*** DATA FOR ANALYSIS

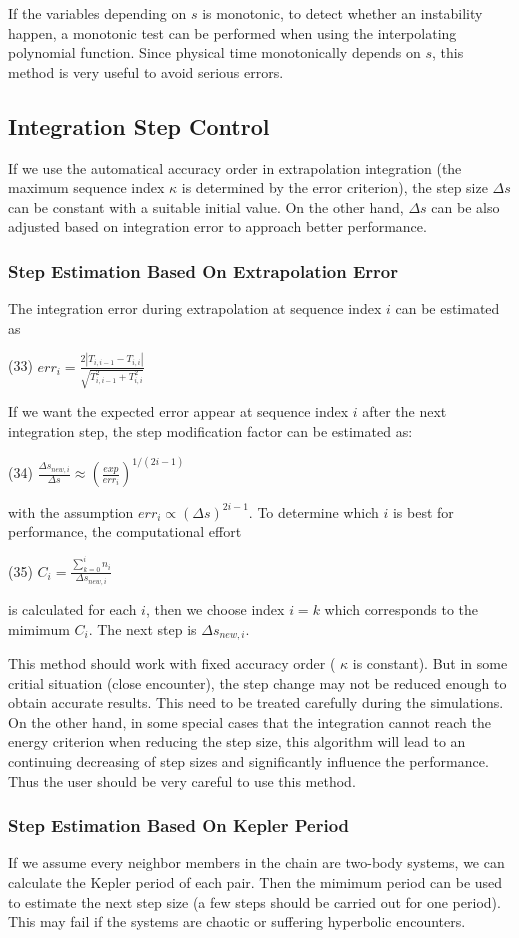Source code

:If the variables depending on $ s $ is monotonic, to detect whether an instability happen, a monotonic test can be performed when using the interpolating polynomial function. Since physical time monotonically depends on $ s $, this method is very useful to avoid serious errors.\hypertarget{index_step_sec}{}\subsection{Integration Step Control}\label{index_step_sec}
If we use the automatical accuracy order in extrapolation integration (the maximum sequence index $\kappa $ is determined by the error criterion), the step size $\Delta s$ can be constant with a suitable initial value. On the other hand, $ \Delta s$ can be also adjusted based on integration error to approach better performance.\hypertarget{index_step_error}{}\subsubsection{Step Estimation Based On Extrapolation Error}\label{index_step_error}
The integration error during extrapolation at sequence index $ i$ can be estimated as

(33) $ err_i = \frac{2|T_{i,i-1} - T_{i,i}|}{\sqrt{T_{i,i-1}^2 + T_{i,i}^2}}$

If we want the expected error appear at sequence index $ i$ after the next integration step, the step modification factor can be estimated as\+:

(34) $ \frac{\Delta s_{new,i}}{\Delta s} \approx \left(\frac{exp}{err_{i}}\right)^{1/(2i-1)} $

with the assumption $ err_i \propto (\Delta s)^{2i-1} $. To determine which $ i$ is best for performance, the computational effort

(35) $ C_i = \frac{\sum_{k=0}^i n_i}{\Delta s_{new,i}} $

is calculated for each $ i $, then we choose index $ i=k $ which corresponds to the mimimum $ C_i $. The next step is $ \Delta s_{new,i} $.

This method should work with fixed accuracy order ( $ \kappa $ is constant). But in some critial situation (close encounter), the step change may not be reduced enough to obtain accurate results. This need to be treated carefully during the simulations. On the other hand, in some special cases that the integration cannot reach the energy criterion when reducing the step size, this algorithm will lead to an continuing decreasing of step sizes and significantly influence the performance. Thus the user should be very careful to use this method.\hypertarget{index_step_kepler}{}\subsubsection{Step Estimation Based On Kepler Period}\label{index_step_kepler}
If we assume every neighbor members in the chain are two-\/body systems, we can calculate the Kepler period of each pair. Then the mimimum period can be used to estimate the next step size (a few steps should be carried out for one period). This may fail if the systems are chaotic or suffering hyperbolic encounters.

******

WORK INSTRUCTIONS:
Show, from the entries above, every line that includes the string "estimated".

THE COMPLETED TASK:
The integration error during extrapolation at sequence index $ i$ can be estimated as
If we want the expected error appear at sequence index $ i$ after the next integration step, the step modification factor can be estimated as\+:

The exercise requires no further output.